In the listing below, find each line that holds the string "Reviewer는" and copy it.
>>
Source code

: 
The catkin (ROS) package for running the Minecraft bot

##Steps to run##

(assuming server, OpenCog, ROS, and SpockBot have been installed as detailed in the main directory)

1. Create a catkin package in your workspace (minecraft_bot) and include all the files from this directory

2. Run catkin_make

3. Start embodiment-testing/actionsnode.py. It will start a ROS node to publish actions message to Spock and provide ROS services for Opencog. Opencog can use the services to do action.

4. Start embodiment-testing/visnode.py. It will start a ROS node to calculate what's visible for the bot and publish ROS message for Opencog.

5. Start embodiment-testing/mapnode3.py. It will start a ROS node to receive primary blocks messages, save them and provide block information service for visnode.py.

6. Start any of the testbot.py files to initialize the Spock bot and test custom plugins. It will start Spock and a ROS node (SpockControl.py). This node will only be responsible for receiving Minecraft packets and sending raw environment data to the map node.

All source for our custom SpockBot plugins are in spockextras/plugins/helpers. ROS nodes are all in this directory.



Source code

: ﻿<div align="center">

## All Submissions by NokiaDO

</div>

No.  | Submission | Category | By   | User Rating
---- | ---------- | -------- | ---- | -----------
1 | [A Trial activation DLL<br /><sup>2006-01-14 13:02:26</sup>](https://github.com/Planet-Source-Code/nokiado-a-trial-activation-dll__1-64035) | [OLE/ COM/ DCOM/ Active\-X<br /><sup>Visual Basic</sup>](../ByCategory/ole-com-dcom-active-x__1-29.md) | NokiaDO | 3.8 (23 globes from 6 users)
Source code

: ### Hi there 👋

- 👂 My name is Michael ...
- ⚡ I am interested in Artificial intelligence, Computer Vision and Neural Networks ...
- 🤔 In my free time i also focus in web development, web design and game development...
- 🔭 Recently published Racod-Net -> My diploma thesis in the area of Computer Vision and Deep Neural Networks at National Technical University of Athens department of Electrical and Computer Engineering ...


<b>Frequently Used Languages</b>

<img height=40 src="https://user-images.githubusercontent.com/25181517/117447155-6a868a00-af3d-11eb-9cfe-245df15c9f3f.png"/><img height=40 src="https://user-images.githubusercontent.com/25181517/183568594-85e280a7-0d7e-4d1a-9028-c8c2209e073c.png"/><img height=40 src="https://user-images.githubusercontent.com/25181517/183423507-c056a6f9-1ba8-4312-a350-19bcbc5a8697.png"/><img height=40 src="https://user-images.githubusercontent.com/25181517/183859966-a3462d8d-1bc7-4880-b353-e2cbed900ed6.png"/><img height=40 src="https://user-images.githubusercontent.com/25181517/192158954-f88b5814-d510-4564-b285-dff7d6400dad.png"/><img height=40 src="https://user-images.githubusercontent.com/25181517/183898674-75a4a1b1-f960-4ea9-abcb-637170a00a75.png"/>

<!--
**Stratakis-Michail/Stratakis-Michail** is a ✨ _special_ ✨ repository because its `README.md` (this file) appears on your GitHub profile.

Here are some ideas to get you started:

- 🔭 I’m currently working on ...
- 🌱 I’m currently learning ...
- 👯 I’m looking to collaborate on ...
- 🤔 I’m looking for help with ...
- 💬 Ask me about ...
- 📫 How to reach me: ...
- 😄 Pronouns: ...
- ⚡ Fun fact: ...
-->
<<
>>
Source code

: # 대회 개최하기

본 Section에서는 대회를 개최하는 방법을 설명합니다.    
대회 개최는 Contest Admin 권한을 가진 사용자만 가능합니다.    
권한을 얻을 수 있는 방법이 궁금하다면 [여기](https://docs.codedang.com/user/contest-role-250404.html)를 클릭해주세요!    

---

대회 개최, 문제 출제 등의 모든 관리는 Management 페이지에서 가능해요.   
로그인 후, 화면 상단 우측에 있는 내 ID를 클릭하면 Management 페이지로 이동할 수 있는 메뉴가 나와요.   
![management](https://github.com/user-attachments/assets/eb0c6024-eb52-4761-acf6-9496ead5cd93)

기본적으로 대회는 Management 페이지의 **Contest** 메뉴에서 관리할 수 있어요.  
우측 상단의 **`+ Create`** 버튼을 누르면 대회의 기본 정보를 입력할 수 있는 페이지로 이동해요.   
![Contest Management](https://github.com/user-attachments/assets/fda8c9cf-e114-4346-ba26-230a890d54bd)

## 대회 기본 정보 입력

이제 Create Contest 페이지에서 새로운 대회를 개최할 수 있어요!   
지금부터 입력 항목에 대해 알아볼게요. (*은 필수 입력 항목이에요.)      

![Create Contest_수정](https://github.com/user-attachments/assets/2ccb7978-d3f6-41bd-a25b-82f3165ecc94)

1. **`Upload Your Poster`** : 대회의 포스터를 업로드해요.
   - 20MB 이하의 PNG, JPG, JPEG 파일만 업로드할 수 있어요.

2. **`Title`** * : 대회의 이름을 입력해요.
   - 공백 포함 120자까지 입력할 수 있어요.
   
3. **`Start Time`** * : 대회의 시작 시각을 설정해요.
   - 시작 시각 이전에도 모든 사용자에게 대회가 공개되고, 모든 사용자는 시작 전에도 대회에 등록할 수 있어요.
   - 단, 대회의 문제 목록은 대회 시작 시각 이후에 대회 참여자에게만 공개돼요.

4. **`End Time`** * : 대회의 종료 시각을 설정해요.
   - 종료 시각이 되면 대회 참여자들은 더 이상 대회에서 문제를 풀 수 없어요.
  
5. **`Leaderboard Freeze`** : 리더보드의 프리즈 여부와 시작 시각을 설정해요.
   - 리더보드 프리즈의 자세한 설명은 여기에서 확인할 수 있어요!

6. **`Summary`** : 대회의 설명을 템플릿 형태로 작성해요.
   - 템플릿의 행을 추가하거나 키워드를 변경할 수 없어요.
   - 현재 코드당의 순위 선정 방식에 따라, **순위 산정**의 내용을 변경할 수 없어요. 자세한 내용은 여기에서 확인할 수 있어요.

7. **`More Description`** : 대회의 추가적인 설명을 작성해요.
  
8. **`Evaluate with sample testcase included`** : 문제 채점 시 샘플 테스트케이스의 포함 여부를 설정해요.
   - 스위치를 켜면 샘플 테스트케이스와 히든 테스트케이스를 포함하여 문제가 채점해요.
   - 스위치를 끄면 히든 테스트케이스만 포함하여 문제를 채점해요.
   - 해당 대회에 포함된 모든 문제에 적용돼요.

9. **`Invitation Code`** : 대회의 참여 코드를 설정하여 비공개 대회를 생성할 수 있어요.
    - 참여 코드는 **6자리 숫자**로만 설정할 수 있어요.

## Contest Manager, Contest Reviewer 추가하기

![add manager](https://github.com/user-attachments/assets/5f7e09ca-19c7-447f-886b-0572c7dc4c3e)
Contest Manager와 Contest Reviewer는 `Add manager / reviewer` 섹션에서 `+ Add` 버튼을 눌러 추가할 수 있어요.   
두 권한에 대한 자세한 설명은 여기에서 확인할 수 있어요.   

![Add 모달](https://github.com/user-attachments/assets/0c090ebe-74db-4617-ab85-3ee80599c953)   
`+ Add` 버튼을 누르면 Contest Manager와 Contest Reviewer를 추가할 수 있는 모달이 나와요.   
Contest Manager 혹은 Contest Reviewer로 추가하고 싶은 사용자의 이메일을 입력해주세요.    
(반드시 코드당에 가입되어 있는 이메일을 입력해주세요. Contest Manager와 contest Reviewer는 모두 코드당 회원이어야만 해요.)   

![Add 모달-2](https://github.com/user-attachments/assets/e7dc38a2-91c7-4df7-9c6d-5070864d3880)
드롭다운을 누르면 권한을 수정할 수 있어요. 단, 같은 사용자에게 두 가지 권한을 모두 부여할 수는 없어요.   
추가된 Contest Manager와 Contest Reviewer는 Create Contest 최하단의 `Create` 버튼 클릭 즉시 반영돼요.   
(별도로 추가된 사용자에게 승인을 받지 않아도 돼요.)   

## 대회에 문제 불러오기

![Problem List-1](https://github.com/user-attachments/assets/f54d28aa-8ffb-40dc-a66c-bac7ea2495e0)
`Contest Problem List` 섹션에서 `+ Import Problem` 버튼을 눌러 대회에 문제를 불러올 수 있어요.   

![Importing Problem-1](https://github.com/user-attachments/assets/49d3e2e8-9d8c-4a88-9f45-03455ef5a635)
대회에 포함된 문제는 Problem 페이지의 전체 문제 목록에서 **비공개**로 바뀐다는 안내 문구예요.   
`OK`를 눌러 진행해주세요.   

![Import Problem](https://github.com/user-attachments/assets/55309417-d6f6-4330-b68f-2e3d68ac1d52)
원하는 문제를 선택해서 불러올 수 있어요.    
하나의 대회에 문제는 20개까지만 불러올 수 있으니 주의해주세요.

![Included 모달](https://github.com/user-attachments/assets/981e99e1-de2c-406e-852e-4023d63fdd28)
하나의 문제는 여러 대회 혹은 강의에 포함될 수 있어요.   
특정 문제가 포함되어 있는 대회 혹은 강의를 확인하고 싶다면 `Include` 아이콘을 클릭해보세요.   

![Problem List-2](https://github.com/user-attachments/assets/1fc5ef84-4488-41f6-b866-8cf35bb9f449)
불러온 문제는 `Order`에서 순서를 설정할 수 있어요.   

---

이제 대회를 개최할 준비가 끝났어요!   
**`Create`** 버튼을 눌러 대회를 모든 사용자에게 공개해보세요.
<<
>>
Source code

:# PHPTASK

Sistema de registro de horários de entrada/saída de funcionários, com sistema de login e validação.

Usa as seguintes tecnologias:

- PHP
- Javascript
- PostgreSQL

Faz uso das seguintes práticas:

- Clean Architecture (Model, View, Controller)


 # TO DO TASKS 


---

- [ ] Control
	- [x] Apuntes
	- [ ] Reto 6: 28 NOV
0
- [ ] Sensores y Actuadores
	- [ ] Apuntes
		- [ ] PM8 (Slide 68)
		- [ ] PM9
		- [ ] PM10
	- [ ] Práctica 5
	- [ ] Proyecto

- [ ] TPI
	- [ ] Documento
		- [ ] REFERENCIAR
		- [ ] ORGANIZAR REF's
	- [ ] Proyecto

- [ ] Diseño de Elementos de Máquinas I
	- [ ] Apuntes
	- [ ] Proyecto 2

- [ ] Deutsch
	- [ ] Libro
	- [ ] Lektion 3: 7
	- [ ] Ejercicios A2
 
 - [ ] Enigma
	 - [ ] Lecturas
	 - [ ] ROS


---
<<
• OUTPUT OF THE EXERCISE:
Contest Manager와 Contest Reviewer는 `Add manager / reviewer` 섹션에서 `+ Add` 버튼을 눌러 추가할 수 있어요.   
(반드시 코드당에 가입되어 있는 이메일을 입력해주세요. Contest Manager와 contest Reviewer는 모두 코드당 회원이어야만 해요.)   
추가된 Contest Manager와 Contest Reviewer는 Create Contest 최하단의 `Create` 버튼 클릭 즉시 반영돼요.   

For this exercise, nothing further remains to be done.